PROBLEM TO SOLVE:
There is one span to output from the data below: the lines starting at the line with "01/01/16 | Male" and ending at the line with "Annotations are text". Output it exactly, ends included, nothing more.

[Dataset entries]
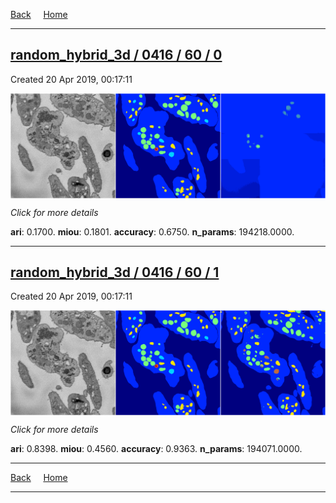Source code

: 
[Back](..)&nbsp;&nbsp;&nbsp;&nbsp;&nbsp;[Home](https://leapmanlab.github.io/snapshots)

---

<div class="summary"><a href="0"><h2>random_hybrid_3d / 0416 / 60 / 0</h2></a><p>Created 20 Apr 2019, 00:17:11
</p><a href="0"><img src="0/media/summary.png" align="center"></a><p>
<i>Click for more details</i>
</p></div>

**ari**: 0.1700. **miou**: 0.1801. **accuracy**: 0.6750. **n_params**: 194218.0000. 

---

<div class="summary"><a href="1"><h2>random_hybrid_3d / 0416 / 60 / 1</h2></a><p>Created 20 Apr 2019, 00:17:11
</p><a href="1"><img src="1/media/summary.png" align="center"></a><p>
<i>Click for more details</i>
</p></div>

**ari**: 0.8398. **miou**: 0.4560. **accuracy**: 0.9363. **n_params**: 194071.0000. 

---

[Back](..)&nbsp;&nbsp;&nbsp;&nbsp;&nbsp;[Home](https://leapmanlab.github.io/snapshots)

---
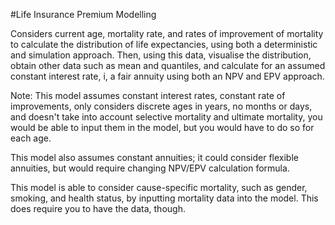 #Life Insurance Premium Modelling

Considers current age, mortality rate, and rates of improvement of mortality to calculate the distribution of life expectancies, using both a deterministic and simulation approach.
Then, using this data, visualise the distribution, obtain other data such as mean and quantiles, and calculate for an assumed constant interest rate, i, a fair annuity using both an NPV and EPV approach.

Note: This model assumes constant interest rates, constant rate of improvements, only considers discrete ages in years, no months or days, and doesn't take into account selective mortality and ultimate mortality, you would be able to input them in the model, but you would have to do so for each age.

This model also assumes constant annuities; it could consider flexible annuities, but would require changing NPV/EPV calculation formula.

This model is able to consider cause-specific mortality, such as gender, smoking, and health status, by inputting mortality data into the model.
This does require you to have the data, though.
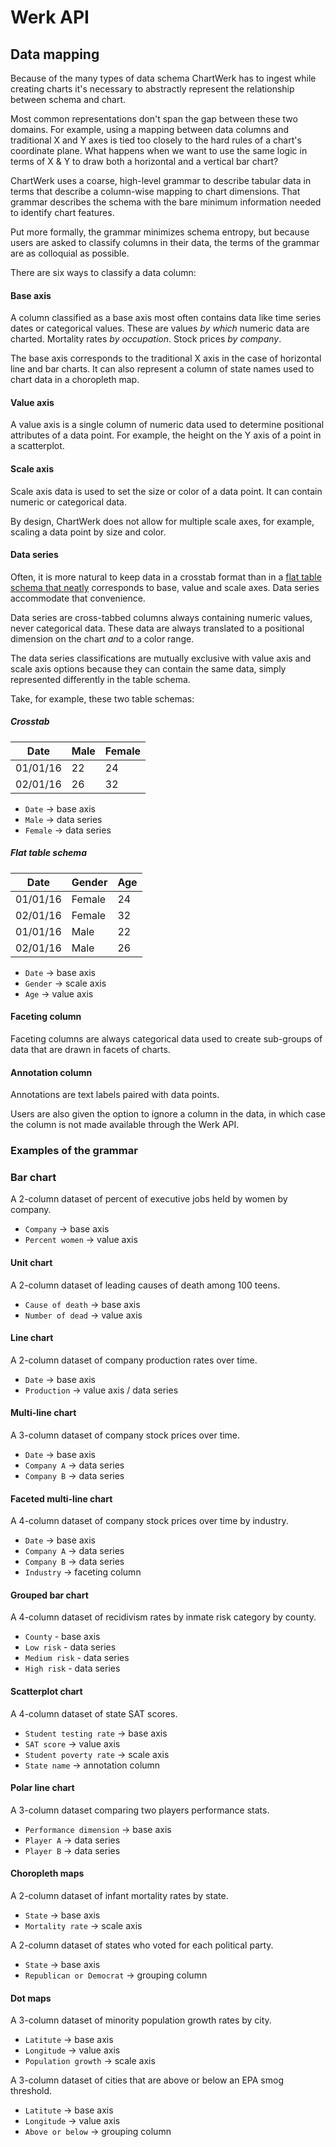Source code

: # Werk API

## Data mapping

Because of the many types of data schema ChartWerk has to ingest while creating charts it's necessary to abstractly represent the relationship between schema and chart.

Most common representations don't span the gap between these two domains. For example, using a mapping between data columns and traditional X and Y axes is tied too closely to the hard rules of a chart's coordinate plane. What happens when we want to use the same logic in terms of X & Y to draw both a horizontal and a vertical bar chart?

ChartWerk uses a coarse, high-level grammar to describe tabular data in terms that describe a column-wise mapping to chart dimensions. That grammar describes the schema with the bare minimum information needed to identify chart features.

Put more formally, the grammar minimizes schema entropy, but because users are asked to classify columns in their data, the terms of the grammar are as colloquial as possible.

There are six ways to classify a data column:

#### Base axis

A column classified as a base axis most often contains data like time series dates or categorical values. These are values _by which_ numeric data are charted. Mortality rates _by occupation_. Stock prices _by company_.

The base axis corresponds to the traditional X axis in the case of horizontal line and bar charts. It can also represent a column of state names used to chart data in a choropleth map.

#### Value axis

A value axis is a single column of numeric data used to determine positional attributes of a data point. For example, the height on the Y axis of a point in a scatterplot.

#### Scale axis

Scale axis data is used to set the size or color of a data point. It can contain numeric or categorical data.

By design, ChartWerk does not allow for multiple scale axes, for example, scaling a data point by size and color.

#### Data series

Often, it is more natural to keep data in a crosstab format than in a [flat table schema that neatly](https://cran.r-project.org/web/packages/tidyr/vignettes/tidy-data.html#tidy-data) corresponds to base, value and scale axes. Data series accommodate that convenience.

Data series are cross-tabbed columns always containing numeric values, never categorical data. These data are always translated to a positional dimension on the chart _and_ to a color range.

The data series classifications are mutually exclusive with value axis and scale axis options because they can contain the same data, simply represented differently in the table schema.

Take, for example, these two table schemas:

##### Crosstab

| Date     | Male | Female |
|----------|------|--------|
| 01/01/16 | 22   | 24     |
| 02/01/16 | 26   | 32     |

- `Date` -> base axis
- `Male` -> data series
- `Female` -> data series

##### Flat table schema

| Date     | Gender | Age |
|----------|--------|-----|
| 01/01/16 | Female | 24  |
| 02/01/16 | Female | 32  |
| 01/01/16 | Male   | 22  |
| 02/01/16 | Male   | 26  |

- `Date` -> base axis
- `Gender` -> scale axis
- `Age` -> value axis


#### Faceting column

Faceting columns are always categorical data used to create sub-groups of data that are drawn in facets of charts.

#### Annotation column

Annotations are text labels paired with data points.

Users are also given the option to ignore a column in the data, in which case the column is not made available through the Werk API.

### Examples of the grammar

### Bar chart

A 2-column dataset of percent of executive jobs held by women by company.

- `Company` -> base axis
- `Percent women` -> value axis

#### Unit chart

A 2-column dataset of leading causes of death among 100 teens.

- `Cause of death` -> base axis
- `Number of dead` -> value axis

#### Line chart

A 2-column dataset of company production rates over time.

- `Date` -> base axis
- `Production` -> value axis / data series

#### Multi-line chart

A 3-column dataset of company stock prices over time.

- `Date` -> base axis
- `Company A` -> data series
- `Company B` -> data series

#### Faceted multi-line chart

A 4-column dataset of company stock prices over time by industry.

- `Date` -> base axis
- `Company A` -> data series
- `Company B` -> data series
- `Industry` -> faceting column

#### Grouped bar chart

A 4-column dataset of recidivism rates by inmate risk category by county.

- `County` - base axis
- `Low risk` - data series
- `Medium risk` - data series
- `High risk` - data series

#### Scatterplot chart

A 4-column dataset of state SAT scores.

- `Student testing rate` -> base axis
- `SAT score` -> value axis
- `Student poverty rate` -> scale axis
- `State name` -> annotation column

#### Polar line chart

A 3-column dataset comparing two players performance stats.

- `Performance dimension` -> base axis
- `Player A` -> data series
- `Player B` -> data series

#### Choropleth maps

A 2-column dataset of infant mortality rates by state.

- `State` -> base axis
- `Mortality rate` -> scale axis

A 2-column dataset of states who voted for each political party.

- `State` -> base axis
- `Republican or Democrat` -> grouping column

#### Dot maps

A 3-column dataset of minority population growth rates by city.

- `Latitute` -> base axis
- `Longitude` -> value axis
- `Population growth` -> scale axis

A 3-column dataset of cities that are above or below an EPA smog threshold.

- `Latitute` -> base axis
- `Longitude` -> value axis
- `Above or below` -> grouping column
* * *
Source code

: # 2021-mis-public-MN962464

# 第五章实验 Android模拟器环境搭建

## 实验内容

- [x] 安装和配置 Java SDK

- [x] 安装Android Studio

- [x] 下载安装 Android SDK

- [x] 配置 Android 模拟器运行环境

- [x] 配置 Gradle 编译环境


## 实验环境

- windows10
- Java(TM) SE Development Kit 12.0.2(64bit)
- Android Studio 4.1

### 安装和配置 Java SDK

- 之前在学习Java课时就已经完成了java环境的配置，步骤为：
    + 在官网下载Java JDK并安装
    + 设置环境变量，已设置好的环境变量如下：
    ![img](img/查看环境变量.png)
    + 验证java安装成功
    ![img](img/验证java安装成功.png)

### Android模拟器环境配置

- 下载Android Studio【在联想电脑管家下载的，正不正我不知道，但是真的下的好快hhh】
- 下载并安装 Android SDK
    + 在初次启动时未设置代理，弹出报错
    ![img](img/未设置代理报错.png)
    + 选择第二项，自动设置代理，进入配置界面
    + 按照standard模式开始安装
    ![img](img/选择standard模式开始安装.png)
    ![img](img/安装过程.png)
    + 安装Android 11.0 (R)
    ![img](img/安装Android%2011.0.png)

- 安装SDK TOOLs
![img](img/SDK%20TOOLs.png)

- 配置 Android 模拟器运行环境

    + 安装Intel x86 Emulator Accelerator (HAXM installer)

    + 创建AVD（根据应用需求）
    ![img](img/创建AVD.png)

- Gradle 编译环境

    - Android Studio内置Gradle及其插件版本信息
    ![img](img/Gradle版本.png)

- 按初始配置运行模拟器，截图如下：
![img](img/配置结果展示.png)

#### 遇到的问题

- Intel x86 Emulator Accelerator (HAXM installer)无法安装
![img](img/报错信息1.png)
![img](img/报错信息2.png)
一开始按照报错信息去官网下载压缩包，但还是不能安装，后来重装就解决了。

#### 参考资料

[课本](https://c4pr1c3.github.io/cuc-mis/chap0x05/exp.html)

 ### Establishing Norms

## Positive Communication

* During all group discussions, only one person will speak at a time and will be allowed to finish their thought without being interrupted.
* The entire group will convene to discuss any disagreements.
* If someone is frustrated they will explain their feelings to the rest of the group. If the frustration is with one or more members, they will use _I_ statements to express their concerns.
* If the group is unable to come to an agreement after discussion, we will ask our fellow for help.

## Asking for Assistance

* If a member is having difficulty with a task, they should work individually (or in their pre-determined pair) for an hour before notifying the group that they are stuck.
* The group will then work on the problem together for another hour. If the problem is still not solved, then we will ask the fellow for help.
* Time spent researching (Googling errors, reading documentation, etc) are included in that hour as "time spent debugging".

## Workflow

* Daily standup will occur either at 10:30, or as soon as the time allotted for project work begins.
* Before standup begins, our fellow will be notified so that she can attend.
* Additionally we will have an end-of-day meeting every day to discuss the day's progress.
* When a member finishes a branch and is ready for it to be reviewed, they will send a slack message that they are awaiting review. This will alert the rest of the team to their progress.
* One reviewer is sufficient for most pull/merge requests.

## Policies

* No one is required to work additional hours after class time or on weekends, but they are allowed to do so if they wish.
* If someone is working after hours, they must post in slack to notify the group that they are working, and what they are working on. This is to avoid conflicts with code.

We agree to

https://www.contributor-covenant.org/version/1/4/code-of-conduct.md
---
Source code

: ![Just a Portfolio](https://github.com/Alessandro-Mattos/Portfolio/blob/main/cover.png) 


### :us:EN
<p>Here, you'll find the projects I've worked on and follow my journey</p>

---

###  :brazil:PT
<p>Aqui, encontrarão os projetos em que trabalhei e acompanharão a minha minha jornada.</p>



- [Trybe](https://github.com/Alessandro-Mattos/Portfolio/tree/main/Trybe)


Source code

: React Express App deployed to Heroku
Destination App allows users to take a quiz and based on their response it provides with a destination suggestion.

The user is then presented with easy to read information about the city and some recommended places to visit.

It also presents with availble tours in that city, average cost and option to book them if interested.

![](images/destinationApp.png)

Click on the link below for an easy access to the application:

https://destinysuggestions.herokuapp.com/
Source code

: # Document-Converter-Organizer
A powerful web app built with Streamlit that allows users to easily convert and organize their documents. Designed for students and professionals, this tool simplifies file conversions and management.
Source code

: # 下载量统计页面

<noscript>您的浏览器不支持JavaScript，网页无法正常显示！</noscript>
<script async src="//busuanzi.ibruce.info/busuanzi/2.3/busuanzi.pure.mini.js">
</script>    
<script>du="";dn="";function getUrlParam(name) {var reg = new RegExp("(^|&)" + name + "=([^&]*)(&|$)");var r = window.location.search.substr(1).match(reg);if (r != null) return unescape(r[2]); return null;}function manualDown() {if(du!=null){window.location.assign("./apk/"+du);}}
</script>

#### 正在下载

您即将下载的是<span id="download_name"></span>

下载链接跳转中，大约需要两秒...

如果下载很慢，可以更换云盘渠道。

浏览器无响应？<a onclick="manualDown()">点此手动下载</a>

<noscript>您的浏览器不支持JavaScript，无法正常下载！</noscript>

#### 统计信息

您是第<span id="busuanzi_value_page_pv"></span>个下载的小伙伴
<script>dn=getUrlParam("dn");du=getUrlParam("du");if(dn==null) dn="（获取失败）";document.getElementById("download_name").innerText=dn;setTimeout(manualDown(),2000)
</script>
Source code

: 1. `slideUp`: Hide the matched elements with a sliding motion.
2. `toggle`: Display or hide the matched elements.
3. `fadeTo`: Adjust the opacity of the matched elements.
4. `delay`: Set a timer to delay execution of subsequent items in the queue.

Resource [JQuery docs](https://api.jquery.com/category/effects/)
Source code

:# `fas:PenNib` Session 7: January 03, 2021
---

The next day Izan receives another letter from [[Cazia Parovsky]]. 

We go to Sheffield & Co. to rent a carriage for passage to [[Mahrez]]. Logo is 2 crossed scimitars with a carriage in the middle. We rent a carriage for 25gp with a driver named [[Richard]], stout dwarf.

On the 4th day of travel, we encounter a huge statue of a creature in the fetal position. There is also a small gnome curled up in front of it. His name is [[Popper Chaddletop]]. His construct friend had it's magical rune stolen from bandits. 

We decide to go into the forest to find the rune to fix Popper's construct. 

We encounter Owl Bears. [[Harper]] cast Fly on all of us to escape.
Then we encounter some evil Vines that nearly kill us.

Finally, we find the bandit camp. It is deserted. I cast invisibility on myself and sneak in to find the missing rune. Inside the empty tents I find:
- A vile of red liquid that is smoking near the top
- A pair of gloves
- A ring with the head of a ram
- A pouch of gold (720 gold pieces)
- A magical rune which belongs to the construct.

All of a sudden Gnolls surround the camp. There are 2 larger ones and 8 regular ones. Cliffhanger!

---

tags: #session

ANSWER BELOW:
| 01/01/16 | Male   | 22  |
| 02/01/16 | Male   | 26  |

- `Date` -> base axis
- `Gender` -> scale axis
- `Age` -> value axis


#### Faceting column

Faceting columns are always categorical data used to create sub-groups of data that are drawn in facets of charts.

#### Annotation column

Annotations are text labels paired with data points.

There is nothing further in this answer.